Talking about climate change will help fix it

By Erin Liebeck

Climate change is a threat multiplier, said an atmospheric scientist who believes that climate change will continue to affect the planet if something isn’t done about it soon.

“The number one thing we need to do is talk about it (climate change),” said Katharine Hayhoe. “Talking about it is really important.”

On Wednesday evening, Hayhoe spoke in front of a crowd of 250 people at Schofield Auditorium on the University of Wisconsin-Eau Claire campus. She spoke as part of the university’s 76th Forum Series. Here, she focused on what individuals can do to stop the vicious cycle of the changing climate.

Katharine Hayhoe, an atmospheric scientist, spoke about climate change as part of the University of Wisconsin-Eau Claire Forum Series. © 2019 Erin Liebeck

In addition to being an atmospheric scientist, Hayhoe is a professor in the Department of Political Science and the director of the Climate Science Center at Texas Tech University, according to Hayhoe’s website.

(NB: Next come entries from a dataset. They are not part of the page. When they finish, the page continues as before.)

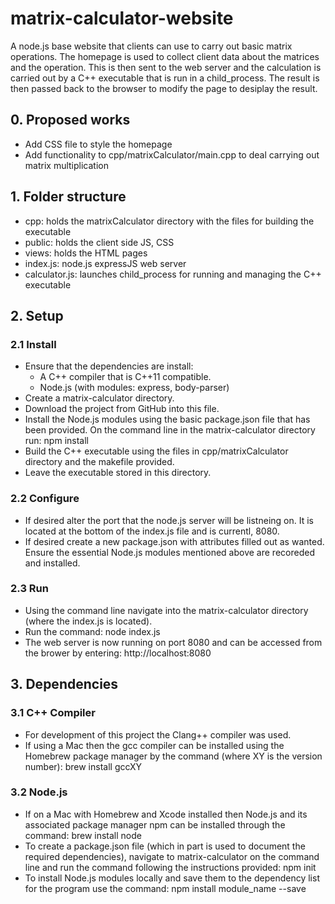 # matrix-calculator-website
A node.js base website that clients can use to carry out basic matrix operations. The homepage is used to collect client data about the matrices and the operation. This is then sent to the web server and the calculation is carried out by a C++ executable that is run in a child_process. The result is then passed back to the browser to modify the page to desiplay the result.

## 0. Proposed works

- Add CSS file to style the homepage
- Add functionality to cpp/matrixCalculator/main.cpp to deal carrying out matrix multiplication

## 1. Folder structure

- cpp: holds the matrixCalculator directory with the files for building the executable
- public: holds the client side JS, CSS
- views: holds the HTML pages
- index.js: node.js expressJS web server
- calculator.js: launches child_process for running and managing the C++ executable

## 2. Setup

### 2.1 Install

- Ensure that the dependencies are install:
  - A C++ compiler that is C++11 compatible.
  - Node.js (with modules: express, body-parser)
- Create a matrix-calculator directory.
- Download the project from GitHub into this file.
- Install the Node.js modules using the basic package.json file that has been provided. On the command line in the matrix-calculator directory run: npm install
- Build the C++ executable using the files in cpp/matrixCalculator directory and the makefile provided.
- Leave the executable stored in this directory.

### 2.2 Configure

- If desired alter the port that the node.js server will be listneing on. It is located at the bottom of the index.js file and is currentl, 8080.
- If desired create a new package.json with attributes filled out as wanted. Ensure the essential Node.js modules mentioned above are recoreded and installed.

### 2.3 Run

- Using the command line navigate into the matrix-calculator directory (where the index.js is located).
- Run the command: node index.js
- The web server is now running on port 8080 and can be accessed from the brower by entering: http://localhost:8080

## 3. Dependencies

### 3.1 C++ Compiler

- For development of this project the Clang++ compiler was used.
- If using a Mac then the gcc compiler can be installed using the Homebrew package manager by the command (where XY is the version number): brew install gccXY

### 3.2 Node.js

- If on a Mac with Homebrew and Xcode installed then Node.js and its associated package manager npm can be installed through the command: brew install node
- To create a package.json file (which in part is used to document the required dependencies), navigate to matrix-calculator on the command line and run the command following the instructions provided: npm init
- To install Node.js modules locally and save them to the dependency list for the program use the command: npm install module_name --save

Hayhoe’s work in climate science has earned her numerous honors. She was named one of Fortune magazine’s World’s Greatest Leaders in 2017. As well as earning the 2018 YWCA Woman of Excellence in Science award and the eighth Stephen H. Schneider Award for Outstanding Climate Science Communication.

During her speech, Hayhoe said that she believes that nearly everyone cares about the changing climate, they just don’t realize it. Hayhoe stresses that individuals need to connect the dots about why climate change matters.

“Many people believe that in order to fix climate change, we need to go back to the stone age,” said Hayhoe. “This is absolutely not true.”

Hayhoe said that many individuals believe that the solutions to climate change pose a threat to society. She added that they think the solutions are too pricey and will destroy the economy.

However, Hayhoe said affordable solutions, such as reducing food waste, can help fight against climate change.

During her speech, Hayhoe also stressed the importance of the conversation of climate change. She said that nearly 59 percent of people in Eau Claire believe that climate change is caused by human activity, yet a majority of individuals say they never talk about it.

Fear is not going to motivate individuals, Hayhoe said while talking about how to get individuals to make a change for a better climate. The world needs to have hope and a vision of a better future.

“Without hope, our self-fulfilling prophecy is doom,” said Hayhoe.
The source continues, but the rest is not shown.